§ Source records

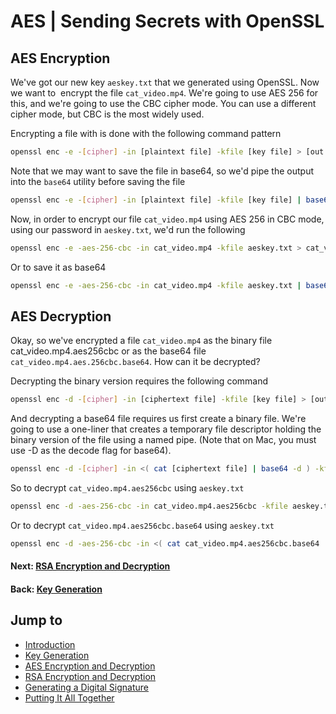 # AES | Sending Secrets with OpenSSL

## AES Encryption

We've got our new key `aeskey.txt` that we generated using OpenSSL. Now we want to  encrypt the file `cat_video.mp4`. We're going to use AES 256 for this, and we're going to use the CBC cipher mode. You can use a different cipher mode, but CBC is the most widely used.

Encrypting a file with is done with the following command pattern

```bash
openssl enc -e -[cipher] -in [plaintext file] -kfile [key file] > [out file]
```

Note that we may want to save the file in base64, so we'd pipe the output into the `base64` utility before saving the file

```bash
openssl enc -e -[cipher] -in [plaintext file] -kfile [key file] | base64 > [out file]
```

Now, in order to encrypt our file `cat_video.mp4` using AES 256 in CBC mode, using our password in `aeskey.txt`, we'd run the following

```bash
openssl enc -e -aes-256-cbc -in cat_video.mp4 -kfile aeskey.txt > cat_video.mp4.aes256cbc
```

Or to save it as base64

```bash
openssl enc -e -aes-256-cbc -in cat_video.mp4 -kfile aeskey.txt | base64 > cat_video.mp4.aes256cbc.base64
```

## AES Decryption

Okay, so we've encrypted a file `cat_video.mp4` as the binary file cat_video.mp4.aes256cbc or as the base64 file `cat_video.mp4.aes.256cbc.base64`. How can it be decrypted?

Decrypting the binary version requires the following command

```bash
openssl enc -d -[cipher] -in [ciphertext file] -kfile [key file] > [out file]
```

And decrypting a base64 file requires us first create a binary file. We're going to use a one-liner that creates a temporary file descriptor holding the binary version of the file using a named pipe. (Note that on Mac, you must use -D as the decode flag for base64).

```bash
openssl enc -d -[cipher] -in <( cat [ciphertext file] | base64 -d ) -kfile [key file] > [out file]
```

So to decrypt `cat_video.mp4.aes256cbc` using `aeskey.txt`

```bash
openssl enc -d -aes-256-cbc -in cat_video.mp4.aes256cbc -kfile aeskey.txt > cat_video.mp4
```

Or to decrypt `cat_video.mp4.aes256cbc.base64` using `aeskey.txt`

```bash
openssl enc -d -aes-256-cbc -in <( cat cat_video.mp4.aes256cbc.base64 | base64 -d) -kfile aeskey.txt > cat_video.mp4
```

#### Next: [RSA Encryption and Decryption](../../../posts/crypto/sending-secrets-with-openssl-rsa-encryption-and-decryption)

#### Back: [Key Generation](../../../posts/crypto/sending-secrets-with-openssl-key-generation)

## Jump to

*   [Introduction](../../../posts/crypto/sending-secrets-with-openssl-getting-started)
*   [Key Generation](../../../posts/crypto/sending-secrets-with-openssl-key-generation)
*   [AES Encryption and Decryption](../../../posts/crypto/sending-secrets-with-openssl-aes-encryption-and-decryption)
*   [RSA Encryption and Decryption](../../../posts/crypto/sending-secrets-with-openssl-rsa-encryption-and-decryption)
*   [Generating a Digital Signature](../../../posts/crypto/sending-secrets-with-openssl-digital-signatures)
*   [Putting It All Together](../../../posts/crypto/sending-secrets-with-openssl-putting-it-all-together)
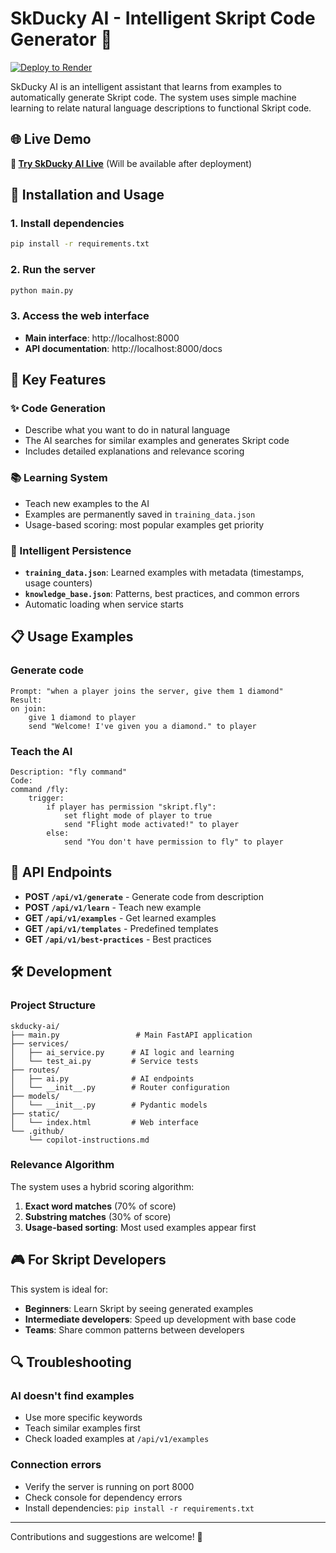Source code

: # SkDucky AI - Intelligent Skript Code Generator 🦆

[![Deploy to Render](https://render.com/images/deploy-to-render-button.svg)](https://render.com/deploy)

SkDucky AI is an intelligent assistant that learns from examples to automatically generate Skript code. The system uses simple machine learning to relate natural language descriptions to functional Skript code.

## 🌐 Live Demo
**🚀 [Try SkDucky AI Live](https://skducky-ai.onrender.com)** (Will be available after deployment)

## 🚀 Installation and Usage

### 1. Install dependencies
```bash
pip install -r requirements.txt
```

### 2. Run the server
```bash
python main.py
```

### 3. Access the web interface
- **Main interface**: http://localhost:8000
- **API documentation**: http://localhost:8000/docs

## 🎯 Key Features

### ✨ Code Generation
- Describe what you want to do in natural language
- The AI searches for similar examples and generates Skript code
- Includes detailed explanations and relevance scoring

### 📚 Learning System
- Teach new examples to the AI
- Examples are permanently saved in `training_data.json`
- Usage-based scoring: most popular examples get priority

### 💾 Intelligent Persistence
- **`training_data.json`**: Learned examples with metadata (timestamps, usage counters)
- **`knowledge_base.json`**: Patterns, best practices, and common errors
- Automatic loading when service starts

## 📋 Usage Examples

### Generate code
```
Prompt: "when a player joins the server, give them 1 diamond"
Result:
on join:
    give 1 diamond to player
    send "Welcome! I've given you a diamond." to player
```

### Teach the AI
```
Description: "fly command"
Code:
command /fly:
    trigger:
        if player has permission "skript.fly":
            set flight mode of player to true
            send "Flight mode activated!" to player
        else:
            send "You don't have permission to fly" to player
```

## 🔧 API Endpoints

- **POST `/api/v1/generate`** - Generate code from description
- **POST `/api/v1/learn`** - Teach new example
- **GET `/api/v1/examples`** - Get learned examples
- **GET `/api/v1/templates`** - Predefined templates
- **GET `/api/v1/best-practices`** - Best practices

## 🛠️ Development

### Project Structure
```
skducky-ai/
├── main.py                 # Main FastAPI application
├── services/
│   ├── ai_service.py      # AI logic and learning
│   └── test_ai.py         # Service tests
├── routes/
│   ├── ai.py              # AI endpoints
│   └── __init__.py        # Router configuration
├── models/
│   └── __init__.py        # Pydantic models
├── static/
│   └── index.html         # Web interface
└── .github/
    └── copilot-instructions.md
```

### Relevance Algorithm
The system uses a hybrid scoring algorithm:
1. **Exact word matches** (70% of score)
2. **Substring matches** (30% of score)
3. **Usage-based sorting**: Most used examples appear first

## 🎮 For Skript Developers

This system is ideal for:
- **Beginners**: Learn Skript by seeing generated examples
- **Intermediate developers**: Speed up development with base code
- **Teams**: Share common patterns between developers

## 🔍 Troubleshooting

### AI doesn't find examples
- Use more specific keywords
- Teach similar examples first
- Check loaded examples at `/api/v1/examples`

### Connection errors
- Verify the server is running on port 8000
- Check console for dependency errors
- Install dependencies: `pip install -r requirements.txt`

---

Contributions and suggestions are welcome! 🦆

§ Aim of the exercise
The response should be an exact copy of the lines from the one with "### AI doesn't find examples" through the end of the data, with no other text.

§ Written response
### AI doesn't find examples
- Use more specific keywords
- Teach similar examples first
- Check loaded examples at `/api/v1/examples`

### Connection errors
- Verify the server is running on port 8000
- Check console for dependency errors
- Install dependencies: `pip install -r requirements.txt`

---

Contributions and suggestions are welcome! 🦆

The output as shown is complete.